Problem to work on:
All the data below should be printed again without a single difference.

Records shown:

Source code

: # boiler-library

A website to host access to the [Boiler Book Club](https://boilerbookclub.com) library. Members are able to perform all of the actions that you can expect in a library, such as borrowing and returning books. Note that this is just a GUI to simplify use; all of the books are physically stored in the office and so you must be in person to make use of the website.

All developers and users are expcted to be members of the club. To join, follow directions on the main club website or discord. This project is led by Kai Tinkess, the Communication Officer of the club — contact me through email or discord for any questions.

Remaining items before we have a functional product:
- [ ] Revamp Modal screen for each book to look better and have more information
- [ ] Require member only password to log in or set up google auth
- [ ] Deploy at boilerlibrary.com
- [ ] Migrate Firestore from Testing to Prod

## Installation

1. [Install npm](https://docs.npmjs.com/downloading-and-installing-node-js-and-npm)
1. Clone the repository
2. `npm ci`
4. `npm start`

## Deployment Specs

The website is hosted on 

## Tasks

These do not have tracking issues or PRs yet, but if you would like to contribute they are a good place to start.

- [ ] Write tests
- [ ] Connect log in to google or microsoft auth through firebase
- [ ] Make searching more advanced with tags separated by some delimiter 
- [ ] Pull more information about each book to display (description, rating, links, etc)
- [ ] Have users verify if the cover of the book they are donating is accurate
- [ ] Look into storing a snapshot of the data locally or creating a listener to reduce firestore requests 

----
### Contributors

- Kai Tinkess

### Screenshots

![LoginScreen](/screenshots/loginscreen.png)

Written solution:
Source code

: # boiler-library

A website to host access to the [Boiler Book Club](https://boilerbookclub.com) library. Members are able to perform all of the actions that you can expect in a library, such as borrowing and returning books. Note that this is just a GUI to simplify use; all of the books are physically stored in the office and so you must be in person to make use of the website.

All developers and users are expcted to be members of the club. To join, follow directions on the main club website or discord. This project is led by Kai Tinkess, the Communication Officer of the club — contact me through email or discord for any questions.

Remaining items before we have a functional product:
- [ ] Revamp Modal screen for each book to look better and have more information
- [ ] Require member only password to log in or set up google auth
- [ ] Deploy at boilerlibrary.com
- [ ] Migrate Firestore from Testing to Prod

## Installation

1. [Install npm](https://docs.npmjs.com/downloading-and-installing-node-js-and-npm)
1. Clone the repository
2. `npm ci`
4. `npm start`

## Deployment Specs

The website is hosted on 

## Tasks

These do not have tracking issues or PRs yet, but if you would like to contribute they are a good place to start.

- [ ] Write tests
- [ ] Connect log in to google or microsoft auth through firebase
- [ ] Make searching more advanced with tags separated by some delimiter 
- [ ] Pull more information about each book to display (description, rating, links, etc)
- [ ] Have users verify if the cover of the book they are donating is accurate
- [ ] Look into storing a snapshot of the data locally or creating a listener to reduce firestore requests 

----
### Contributors

- Kai Tinkess

### Screenshots

![LoginScreen](/screenshots/loginscreen.png)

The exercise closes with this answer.